> **Aim of the exercise**: Would you transcribe the records word for word, please?

> **Material to process**:
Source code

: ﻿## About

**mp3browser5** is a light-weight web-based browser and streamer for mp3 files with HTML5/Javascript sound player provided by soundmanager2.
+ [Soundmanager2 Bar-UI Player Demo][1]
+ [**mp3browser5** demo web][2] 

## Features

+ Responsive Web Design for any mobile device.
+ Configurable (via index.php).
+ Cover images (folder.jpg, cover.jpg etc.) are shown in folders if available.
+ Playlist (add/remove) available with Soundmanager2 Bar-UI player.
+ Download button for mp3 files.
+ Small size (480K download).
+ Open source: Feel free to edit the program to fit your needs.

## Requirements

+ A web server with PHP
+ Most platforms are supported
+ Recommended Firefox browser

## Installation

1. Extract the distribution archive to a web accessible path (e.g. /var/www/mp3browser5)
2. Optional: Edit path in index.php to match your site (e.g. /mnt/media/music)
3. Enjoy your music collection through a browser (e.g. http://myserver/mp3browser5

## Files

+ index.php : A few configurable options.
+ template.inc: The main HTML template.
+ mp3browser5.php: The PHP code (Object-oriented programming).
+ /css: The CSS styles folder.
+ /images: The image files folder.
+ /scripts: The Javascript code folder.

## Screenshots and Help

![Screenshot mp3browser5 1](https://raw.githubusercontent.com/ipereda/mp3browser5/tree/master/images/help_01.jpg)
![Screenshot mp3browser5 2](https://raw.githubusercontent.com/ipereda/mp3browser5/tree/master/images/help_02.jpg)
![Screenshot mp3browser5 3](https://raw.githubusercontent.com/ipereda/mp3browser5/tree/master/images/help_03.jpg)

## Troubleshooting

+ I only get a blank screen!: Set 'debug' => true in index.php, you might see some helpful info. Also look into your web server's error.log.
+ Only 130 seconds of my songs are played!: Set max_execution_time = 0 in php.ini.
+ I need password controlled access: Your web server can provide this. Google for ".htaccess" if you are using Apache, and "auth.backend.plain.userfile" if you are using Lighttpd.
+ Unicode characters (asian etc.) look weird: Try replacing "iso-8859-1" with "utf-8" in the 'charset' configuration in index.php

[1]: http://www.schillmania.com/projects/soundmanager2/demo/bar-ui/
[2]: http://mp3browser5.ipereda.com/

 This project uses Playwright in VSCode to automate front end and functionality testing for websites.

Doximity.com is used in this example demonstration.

> **Solution**:
Source code

: ﻿## About

**mp3browser5** is a light-weight web-based browser and streamer for mp3 files with HTML5/Javascript sound player provided by soundmanager2.
+ [Soundmanager2 Bar-UI Player Demo][1]
+ [**mp3browser5** demo web][2] 

## Features

+ Responsive Web Design for any mobile device.
+ Configurable (via index.php).
+ Cover images (folder.jpg, cover.jpg etc.) are shown in folders if available.
+ Playlist (add/remove) available with Soundmanager2 Bar-UI player.
+ Download button for mp3 files.
+ Small size (480K download).
+ Open source: Feel free to edit the program to fit your needs.

## Requirements

+ A web server with PHP
+ Most platforms are supported
+ Recommended Firefox browser

## Installation

1. Extract the distribution archive to a web accessible path (e.g. /var/www/mp3browser5)
2. Optional: Edit path in index.php to match your site (e.g. /mnt/media/music)
3. Enjoy your music collection through a browser (e.g. http://myserver/mp3browser5

## Files

+ index.php : A few configurable options.
+ template.inc: The main HTML template.
+ mp3browser5.php: The PHP code (Object-oriented programming).
+ /css: The CSS styles folder.
+ /images: The image files folder.
+ /scripts: The Javascript code folder.

## Screenshots and Help

![Screenshot mp3browser5 1](https://raw.githubusercontent.com/ipereda/mp3browser5/tree/master/images/help_01.jpg)
![Screenshot mp3browser5 2](https://raw.githubusercontent.com/ipereda/mp3browser5/tree/master/images/help_02.jpg)
![Screenshot mp3browser5 3](https://raw.githubusercontent.com/ipereda/mp3browser5/tree/master/images/help_03.jpg)

## Troubleshooting

+ I only get a blank screen!: Set 'debug' => true in index.php, you might see some helpful info. Also look into your web server's error.log.
+ Only 130 seconds of my songs are played!: Set max_execution_time = 0 in php.ini.
+ I need password controlled access: Your web server can provide this. Google for ".htaccess" if you are using Apache, and "auth.backend.plain.userfile" if you are using Lighttpd.
+ Unicode characters (asian etc.) look weird: Try replacing "iso-8859-1" with "utf-8" in the 'charset' configuration in index.php

[1]: http://www.schillmania.com/projects/soundmanager2/demo/bar-ui/
[2]: http://mp3browser5.ipereda.com/

 This project uses Playwright in VSCode to automate front end and functionality testing for websites.

Doximity.com is used in this example demonstration.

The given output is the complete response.